Data extracted from a collection:
*** Block opens ***

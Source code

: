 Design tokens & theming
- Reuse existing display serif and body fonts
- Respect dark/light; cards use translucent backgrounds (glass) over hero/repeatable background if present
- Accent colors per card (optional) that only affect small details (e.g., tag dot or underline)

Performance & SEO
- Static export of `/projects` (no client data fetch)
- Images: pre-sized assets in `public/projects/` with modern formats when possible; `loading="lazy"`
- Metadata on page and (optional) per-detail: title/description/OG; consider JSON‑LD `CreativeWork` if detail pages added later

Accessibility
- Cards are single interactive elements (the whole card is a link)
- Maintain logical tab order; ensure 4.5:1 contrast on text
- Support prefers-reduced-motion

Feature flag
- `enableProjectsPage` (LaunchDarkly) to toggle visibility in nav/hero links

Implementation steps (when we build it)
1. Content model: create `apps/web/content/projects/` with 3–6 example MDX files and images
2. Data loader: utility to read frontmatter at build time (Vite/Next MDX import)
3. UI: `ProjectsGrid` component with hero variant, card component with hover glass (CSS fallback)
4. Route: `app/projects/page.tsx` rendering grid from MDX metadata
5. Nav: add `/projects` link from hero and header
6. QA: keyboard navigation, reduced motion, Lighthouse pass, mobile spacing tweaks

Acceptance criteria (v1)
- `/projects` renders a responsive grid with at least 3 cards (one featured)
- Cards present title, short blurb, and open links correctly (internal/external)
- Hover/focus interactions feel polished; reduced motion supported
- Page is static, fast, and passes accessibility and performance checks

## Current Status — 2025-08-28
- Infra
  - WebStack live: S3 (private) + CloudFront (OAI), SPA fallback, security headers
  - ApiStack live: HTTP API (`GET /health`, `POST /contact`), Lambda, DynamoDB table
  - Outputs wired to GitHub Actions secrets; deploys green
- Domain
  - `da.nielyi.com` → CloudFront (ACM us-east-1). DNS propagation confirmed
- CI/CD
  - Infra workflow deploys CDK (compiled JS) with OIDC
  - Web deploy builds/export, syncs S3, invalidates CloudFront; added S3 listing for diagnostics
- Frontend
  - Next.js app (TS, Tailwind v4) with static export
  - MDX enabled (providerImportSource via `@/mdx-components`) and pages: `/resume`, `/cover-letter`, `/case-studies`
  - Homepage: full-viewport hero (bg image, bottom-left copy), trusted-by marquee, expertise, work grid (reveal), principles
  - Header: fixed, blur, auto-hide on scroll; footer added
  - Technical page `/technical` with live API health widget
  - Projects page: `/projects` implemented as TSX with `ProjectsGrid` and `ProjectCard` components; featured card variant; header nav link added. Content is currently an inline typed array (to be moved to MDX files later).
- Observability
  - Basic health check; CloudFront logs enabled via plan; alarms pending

*** Block closes ***
*** Block opens ***

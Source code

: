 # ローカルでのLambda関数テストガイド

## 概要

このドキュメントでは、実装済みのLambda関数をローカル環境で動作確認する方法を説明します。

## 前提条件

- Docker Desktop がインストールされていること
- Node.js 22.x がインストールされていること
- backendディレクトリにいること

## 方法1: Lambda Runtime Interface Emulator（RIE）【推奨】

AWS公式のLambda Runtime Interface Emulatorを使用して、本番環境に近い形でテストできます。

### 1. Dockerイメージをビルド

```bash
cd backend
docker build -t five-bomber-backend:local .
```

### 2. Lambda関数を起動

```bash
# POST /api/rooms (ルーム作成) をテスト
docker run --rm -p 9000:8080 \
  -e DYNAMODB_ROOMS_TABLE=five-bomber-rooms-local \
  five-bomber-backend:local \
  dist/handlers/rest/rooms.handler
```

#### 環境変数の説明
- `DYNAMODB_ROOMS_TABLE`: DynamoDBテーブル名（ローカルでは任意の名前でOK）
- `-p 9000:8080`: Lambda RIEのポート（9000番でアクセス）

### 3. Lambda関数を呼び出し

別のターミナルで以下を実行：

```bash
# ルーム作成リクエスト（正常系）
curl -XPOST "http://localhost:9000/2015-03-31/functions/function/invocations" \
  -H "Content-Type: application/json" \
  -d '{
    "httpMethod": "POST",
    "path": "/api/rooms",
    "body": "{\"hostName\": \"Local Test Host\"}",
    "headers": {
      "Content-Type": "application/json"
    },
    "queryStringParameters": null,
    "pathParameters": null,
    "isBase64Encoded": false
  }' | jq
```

*** Block closes ***
*** Block opens ***

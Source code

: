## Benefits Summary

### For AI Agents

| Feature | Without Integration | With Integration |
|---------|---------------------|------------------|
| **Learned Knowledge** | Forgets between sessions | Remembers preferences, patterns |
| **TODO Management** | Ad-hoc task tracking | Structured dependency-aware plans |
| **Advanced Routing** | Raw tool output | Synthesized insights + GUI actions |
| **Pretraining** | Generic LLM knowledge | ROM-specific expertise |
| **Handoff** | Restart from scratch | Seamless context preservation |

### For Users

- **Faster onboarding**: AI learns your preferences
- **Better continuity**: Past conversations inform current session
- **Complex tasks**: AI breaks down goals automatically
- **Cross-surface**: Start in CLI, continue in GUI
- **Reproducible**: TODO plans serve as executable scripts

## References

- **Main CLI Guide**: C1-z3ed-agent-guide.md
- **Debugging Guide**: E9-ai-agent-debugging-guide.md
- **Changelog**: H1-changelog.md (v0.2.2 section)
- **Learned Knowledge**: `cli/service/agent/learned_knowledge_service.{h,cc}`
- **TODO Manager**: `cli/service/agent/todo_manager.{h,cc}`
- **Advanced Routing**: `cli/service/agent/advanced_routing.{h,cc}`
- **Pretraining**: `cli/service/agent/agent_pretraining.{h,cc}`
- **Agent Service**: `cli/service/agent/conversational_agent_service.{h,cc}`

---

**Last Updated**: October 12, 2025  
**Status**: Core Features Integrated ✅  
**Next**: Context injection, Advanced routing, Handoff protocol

*** Block closes ***

Work required: What lines of the data contain the string "export"? List them.

Result below:
- Static export of `/projects` (no client data fetch)
  - Web deploy builds/export, syncs S3, invalidates CloudFront; added S3 listing for diagnostics
  - Next.js app (TS, Tailwind v4) with static export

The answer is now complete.